On Interpolation, Summation and the Adjustment of Numerical Tables. (Part III)
The Assurance Magazine and Journal of the Institute of Actuaries
When a series of quantities which depend on a fixed law, whether known or implied, follow each other in a due order of succession, the general accuracy of their numerical values may be satisfactorily tested by observing the regularity of the progression of a suitable order of differences. If the tabular quantities are the results of calculation from a given formula, with equidistant arguments, by differencing them up to a certain order the existence of an isolated error, if one should exist, is
... thus prominently exhibited and therefore speedily detected. Moreover the precise locality of the error and the fact of its individuality being indicated by a characteristic interruption of the law of progression, the proper correction is ascertained by carefully noting the central position of the disturbance, and revising the corresponding portion of the original computation. This work of revision may, however, be dispensed with, if necessary or desirable, as the magnitude as well as the locality of the indicated error can in general be readily deduced, with sufficient accuracy, directly from the differences, by the method of adjustment here given.

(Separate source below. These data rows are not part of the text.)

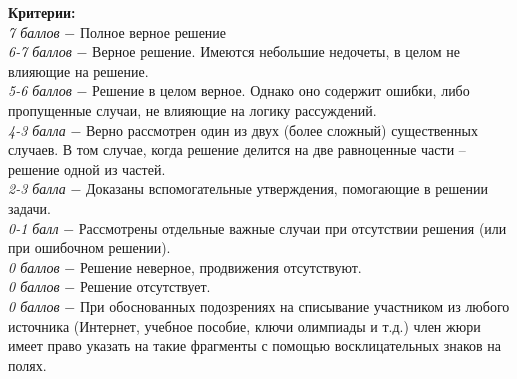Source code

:  \textbf{Критерии:} \\
\textit{7 баллов} $-$ Полное верное решение\\
\textit{6-7 баллов} $-$ Верное решение. Имеются небольшие недочеты, в целом не влияющие на решение.\\
\textit{5-6 баллов} $-$ Решение в целом верное. Однако оно содержит ошибки, либо пропущенные случаи, не влияющие на логику рассуждений.\\
\textit{4-3 балла} $-$ Верно рассмотрен один из двух (более сложный) существенных случаев. В том случае, когда решение делится на две равноценные части – решение одной из частей. 
\\
\textit{2-3 балла} $-$ Доказаны вспомогательные утверждения, помогающие в решении задачи.
\\
\textit{0-1 балл} $-$ Рассмотрены отдельные важные случаи при отсутствии решения (или при ошибочном решении).
\\
\textit{0 баллов} $-$ Решение неверное, продвижения отсутствуют.\\
\textit{0 баллов} $-$ Решение отсутствует.
\\
\textit{0 баллов} $-$ При обоснованных подозрениях на списывание участником из любого источника (Интернет, учебное пособие, ключи олимпиады и т.д.) член жюри имеет право указать на такие фрагменты с помощью восклицательных знаков на полях. \\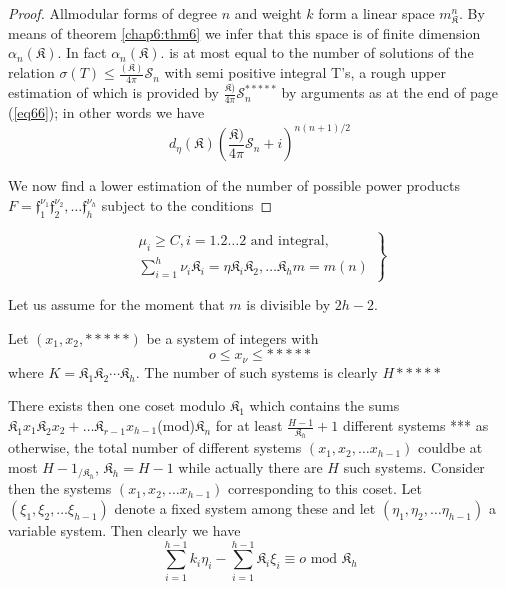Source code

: \begin{proof}
\setcounter{pageoriginal}{85}
All\pageoriginale modular forms of degree $n$ and weight $k$ form a linear space
$m^{n}_{\mathfrak{K}}$. By means of theorem \ref{chap6:thm6} we infer that this
space is of finite dimension $\alpha_{n}(\mathfrak{K})$. In fact
$\alpha_{n}(\mathfrak{K})$. is at most equal to the number of solutions
of the relation $\sigma(T) \leq \frac{(\mathfrak{K})}{4 \pi}
\mathscr{S}_n$ with semi positive integral T's, a rough upper
  estimation of which is provided by $\frac{\mathfrak{K})}{4 \pi}
  \mathscr{S}_n^{*****}$ by arguments as at the end of page (\ref{eq66}); in
  other words we have  
\begin{equation*}
d_{\eta}(\mathfrak{K}) (\frac{\mathfrak{K})}{4 \pi} \mathscr{S}_n
+i)^{n(n+1)/2} \tag{115}\label{eq115}  
\end{equation*}

We now find a lower estimation of the number of possible power
products $F =\mathfrak{f}^{\nu_1}_1 \mathfrak{f}^{\nu_2}_2, \ldots
\mathfrak{f}^{\nu_h}_h$ subject to the conditions  
\end{proof}
\begin{equation*}
\left.
\tag{116}\label{eq116} 
\begin{aligned}
\mu_i \geq C , i = 1.2 \ldots 2 \text{ and integral},\\
\sum^h_{i=1} \nu_i \mathfrak{K}_i = \eta \mathfrak{K}_i \mathfrak{K}_2 ,
\ldots \mathfrak{K}_h m=m(n) 
\end{aligned}
\right \}
\end{equation*}

Let us assume for the moment that $m$ is divisible by $2h -2$.

Let $(x_1, x_2, *****)$ be a system of integers with 
\begin{equation*}
o \leq x_{\nu} \leq ***** \tag{117}\label{eq117} 
\end{equation*}
where $K = \mathfrak{K}_1 \mathfrak{K}_2 \cdots \mathfrak{K}_h$. The
number of such systems is clearly $H*****$ 

There exists then one coset modulo $\mathfrak{K}_1$ which contains the
sums $\mathfrak{K}_1 x_1 \mathfrak{K}_2 x_2 + \ldots \mathfrak{K}_{r-1}
x_{h-1} $(mod)$\mathfrak{K}_n$ for at least
$\frac{H-1}{\mathfrak{K}_h}+1$ different systems *** as otherwise,
the total number of different systems $(x_1, x_2, \ldots x_{h-1})$
could\pageoriginale be at most 
$H-1_{/\mathfrak{K}_h}$, $\mathfrak{K}_h= H-1$ while actually there are $H$
such systems. Consider then the systems $(x_1,x_2, \ldots x_{h-1})$
corresponding to this coset. Let $(\xi_1, \xi_2, \ldots \xi_{h-1})$
denote a fixed system among these and let $(\eta_1, \eta_2 , \ldots
\eta_{h-1})$ a variable system. Then clearly we have  
\begin{equation*}
\sum^{h-1}_{i=1} k_i\eta_i - \sum^{h-1}_{i=1}\mathfrak{K}_i  \xi_i \equiv o
\text{ mod }\mathfrak{K}_h \tag{118}\label{eq118}  
\end{equation*}

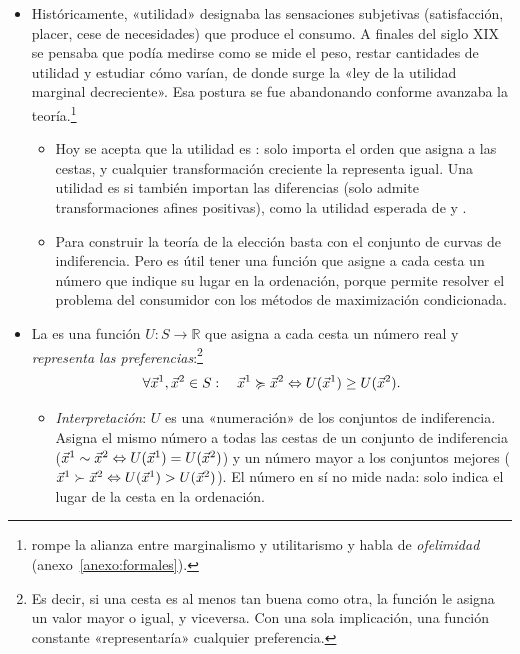 \documentclass[11pt]{article}
\begin{document}
\begin{itemize}
\item Históricamente, «utilidad» designaba las sensaciones subjetivas (satisfacción, placer, cese de necesidades) que produce el consumo. A finales del siglo XIX se pensaba que podía medirse como se mide el peso, restar cantidades de utilidad y estudiar cómo varían, de donde surge la «ley de la utilidad marginal decreciente». Esa postura se fue abandonando conforme avanzaba la teoría.\footnote{ rompe la alianza entre marginalismo y utilitarismo y habla de \emph{ofelimidad} (anexo~\ref{anexo:formales}).}
  \begin{itemize}
  \item Hoy se acepta que la utilidad es : solo importa el orden que asigna a las cestas, y cualquier transformación creciente la representa igual. Una utilidad es  si también importan las diferencias (solo admite transformaciones afines positivas), como la utilidad esperada de  y  .
  \item Para construir la teoría de la elección basta con el conjunto de curvas de indiferencia. Pero es útil tener una función que asigne a cada cesta un número que indique su lugar en la ordenación, porque permite resolver el problema del consumidor con los métodos de maximización condicionada.
  \end{itemize}
\item La  es una función $U: S\rightarrow\mathbb{R}$ que asigna a cada cesta un número real y \emph{representa las preferencias}:\footnote{Es decir, si una cesta es al menos tan buena como otra, la función le asigna un valor mayor o igual, y viceversa. Con una sola implicación, una función constante «representaría» cualquier preferencia.}
  \begin{equation}
  \forall \vec{x}^1,\vec{x}^2\in S:\quad \vec{x}^1\succcurlyeq \vec{x}^2 \Leftrightarrow U(\vec{x}^1)\geq U(\vec{x}^2). \label{eq:representacion}
  \end{equation}
  \begin{itemize}
  \item \emph{Interpretación}: $U$ es una «numeración» de los conjuntos de indiferencia. Asigna el mismo número a todas las cestas de un conjunto de indiferencia ($\vec{x}^1\sim \vec{x}^2\Leftrightarrow U(\vec{x}^1)=U(\vec{x}^2)$) y un número mayor a los conjuntos mejores ($\vec{x}^1\succ \vec{x}^2\Leftrightarrow U(\vec{x}^1)>U(\vec{x}^2)$). El número en sí no mide nada: solo indica el lugar de la cesta en la ordenación.

\end{itemize}
\end{itemize}
\end{document}
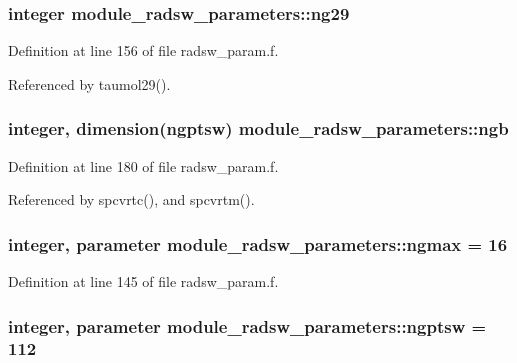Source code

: \subsubsection[{\texorpdfstring{ng29}{ng29}}]{\setlength{\rightskip}{0pt plus 5cm}integer module\+\_\+radsw\+\_\+parameters\+::ng29}\hypertarget{group__module__radsw__main_gaa53b1af0366b40653a6f0868858b9f3d}{}\label{group__module__radsw__main_gaa53b1af0366b40653a6f0868858b9f3d}


Definition at line 156 of file radsw\+\_\+param.\+f.



Referenced by taumol29().

\subsubsection[{\texorpdfstring{ngb}{ngb}}]{\setlength{\rightskip}{0pt plus 5cm}integer, dimension(ngptsw) module\+\_\+radsw\+\_\+parameters\+::ngb}\hypertarget{group__module__radsw__main_gafdd8496d7eaa017f7f1e08e998945c1e}{}\label{group__module__radsw__main_gafdd8496d7eaa017f7f1e08e998945c1e}


Definition at line 180 of file radsw\+\_\+param.\+f.



Referenced by spcvrtc(), and spcvrtm().

\subsubsection[{\texorpdfstring{ngmax}{ngmax}}]{\setlength{\rightskip}{0pt plus 5cm}integer, parameter module\+\_\+radsw\+\_\+parameters\+::ngmax = 16}\hypertarget{group__module__radsw__main_ga0ba0ff5c18d3303a852d88687b4b5ca9}{}\label{group__module__radsw__main_ga0ba0ff5c18d3303a852d88687b4b5ca9}


Definition at line 145 of file radsw\+\_\+param.\+f.

\subsubsection[{\texorpdfstring{ngptsw}{ngptsw}}]{\setlength{\rightskip}{0pt plus 5cm}integer, parameter module\+\_\+radsw\+\_\+parameters\+::ngptsw = 112}\hypertarget{group__module__radsw__main_gadc3e4d5a848d50e2883e05c62f61bc97}{}\label{group__module__radsw__main_gadc3e4d5a848d50e2883e05c62f61bc97}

The method, being so far independent of fundamental origin, is therefore equally applicable to the adjustment of a series of quantities derived from observation, or from statistical data; only in this latter case, as almost every quantity must be more or less affected by imperfections arising from defective information and other known or unknown incidental causes, the influence of which may sometimes be augmented by paucity of numbers, the progression of the differences is disturbed by a more complicated combination of the effects of an irregular series of errors, and it becomes more difficult to eliminate the value of each separate correction.